TASK DIRECTIONS:
Each line below must be printed exactly as it stands.

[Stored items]
=======

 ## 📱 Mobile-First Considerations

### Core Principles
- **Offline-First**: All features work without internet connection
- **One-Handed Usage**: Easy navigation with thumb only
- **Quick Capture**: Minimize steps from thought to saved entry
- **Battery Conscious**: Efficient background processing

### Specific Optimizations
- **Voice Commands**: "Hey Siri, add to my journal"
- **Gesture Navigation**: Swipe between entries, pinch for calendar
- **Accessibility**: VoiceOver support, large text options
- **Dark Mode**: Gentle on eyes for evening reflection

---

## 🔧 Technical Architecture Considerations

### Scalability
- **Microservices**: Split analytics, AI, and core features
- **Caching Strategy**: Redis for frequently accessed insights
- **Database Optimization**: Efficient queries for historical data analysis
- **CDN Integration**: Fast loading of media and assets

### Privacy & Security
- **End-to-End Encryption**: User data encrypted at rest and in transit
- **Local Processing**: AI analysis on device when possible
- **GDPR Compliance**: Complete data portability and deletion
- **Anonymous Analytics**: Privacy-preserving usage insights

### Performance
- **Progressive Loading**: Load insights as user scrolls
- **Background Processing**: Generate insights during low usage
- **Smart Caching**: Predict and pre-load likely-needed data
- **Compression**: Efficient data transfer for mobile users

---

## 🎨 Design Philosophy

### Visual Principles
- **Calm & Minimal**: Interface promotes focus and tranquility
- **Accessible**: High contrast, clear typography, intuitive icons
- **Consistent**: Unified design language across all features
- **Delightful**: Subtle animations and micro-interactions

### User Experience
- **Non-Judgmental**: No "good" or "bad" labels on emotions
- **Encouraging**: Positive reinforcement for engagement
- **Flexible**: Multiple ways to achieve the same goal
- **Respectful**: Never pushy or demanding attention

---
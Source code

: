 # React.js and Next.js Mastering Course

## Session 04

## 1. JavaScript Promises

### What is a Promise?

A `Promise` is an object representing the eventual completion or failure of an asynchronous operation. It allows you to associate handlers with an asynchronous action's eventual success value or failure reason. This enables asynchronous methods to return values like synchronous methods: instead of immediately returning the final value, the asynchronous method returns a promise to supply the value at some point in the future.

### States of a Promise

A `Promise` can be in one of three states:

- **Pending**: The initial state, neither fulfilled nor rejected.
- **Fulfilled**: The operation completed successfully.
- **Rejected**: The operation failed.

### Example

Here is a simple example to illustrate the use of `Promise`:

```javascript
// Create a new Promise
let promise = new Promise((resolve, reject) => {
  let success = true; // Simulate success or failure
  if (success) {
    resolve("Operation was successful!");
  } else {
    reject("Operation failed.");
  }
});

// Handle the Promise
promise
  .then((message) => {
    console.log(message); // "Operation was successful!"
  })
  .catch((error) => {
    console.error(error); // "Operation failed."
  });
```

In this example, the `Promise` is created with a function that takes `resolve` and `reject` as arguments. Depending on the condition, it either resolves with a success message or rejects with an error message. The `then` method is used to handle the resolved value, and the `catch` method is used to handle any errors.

=======

ANSWER:
 ## 📱 Mobile-First Considerations

### Core Principles
- **Offline-First**: All features work without internet connection
- **One-Handed Usage**: Easy navigation with thumb only
- **Quick Capture**: Minimize steps from thought to saved entry
- **Battery Conscious**: Efficient background processing

### Specific Optimizations
- **Voice Commands**: "Hey Siri, add to my journal"
- **Gesture Navigation**: Swipe between entries, pinch for calendar
- **Accessibility**: VoiceOver support, large text options
- **Dark Mode**: Gentle on eyes for evening reflection

---

## 🔧 Technical Architecture Considerations

### Scalability
- **Microservices**: Split analytics, AI, and core features
- **Caching Strategy**: Redis for frequently accessed insights
- **Database Optimization**: Efficient queries for historical data analysis
- **CDN Integration**: Fast loading of media and assets

### Privacy & Security
- **End-to-End Encryption**: User data encrypted at rest and in transit
- **Local Processing**: AI analysis on device when possible
- **GDPR Compliance**: Complete data portability and deletion
- **Anonymous Analytics**: Privacy-preserving usage insights

### Performance
- **Progressive Loading**: Load insights as user scrolls
- **Background Processing**: Generate insights during low usage
- **Smart Caching**: Predict and pre-load likely-needed data
- **Compression**: Efficient data transfer for mobile users

---

## 🎨 Design Philosophy

### Visual Principles
- **Calm & Minimal**: Interface promotes focus and tranquility
- **Accessible**: High contrast, clear typography, intuitive icons
- **Consistent**: Unified design language across all features
- **Delightful**: Subtle animations and micro-interactions

### User Experience
- **Non-Judgmental**: No "good" or "bad" labels on emotions
- **Encouraging**: Positive reinforcement for engagement
- **Flexible**: Multiple ways to achieve the same goal
- **Respectful**: Never pushy or demanding attention

---
Source code

: # React.js and Next.js Mastering Course

## Session 04

## 1. JavaScript Promises

### What is a Promise?

A `Promise` is an object representing the eventual completion or failure of an asynchronous operation. It allows you to associate handlers with an asynchronous action's eventual success value or failure reason. This enables asynchronous methods to return values like synchronous methods: instead of immediately returning the final value, the asynchronous method returns a promise to supply the value at some point in the future.

### States of a Promise

A `Promise` can be in one of three states:

- **Pending**: The initial state, neither fulfilled nor rejected.
- **Fulfilled**: The operation completed successfully.
- **Rejected**: The operation failed.

### Example

Here is a simple example to illustrate the use of `Promise`:

```javascript
// Create a new Promise
let promise = new Promise((resolve, reject) => {
  let success = true; // Simulate success or failure
  if (success) {
    resolve("Operation was successful!");
  } else {
    reject("Operation failed.");
  }
});

// Handle the Promise
promise
  .then((message) => {
    console.log(message); // "Operation was successful!"
  })
  .catch((error) => {
    console.error(error); // "Operation failed."
  });
```

In this example, the `Promise` is created with a function that takes `resolve` and `reject` as arguments. Depending on the condition, it either resolves with a success message or rejects with an error message. The `then` method is used to handle the resolved value, and the `catch` method is used to handle any errors.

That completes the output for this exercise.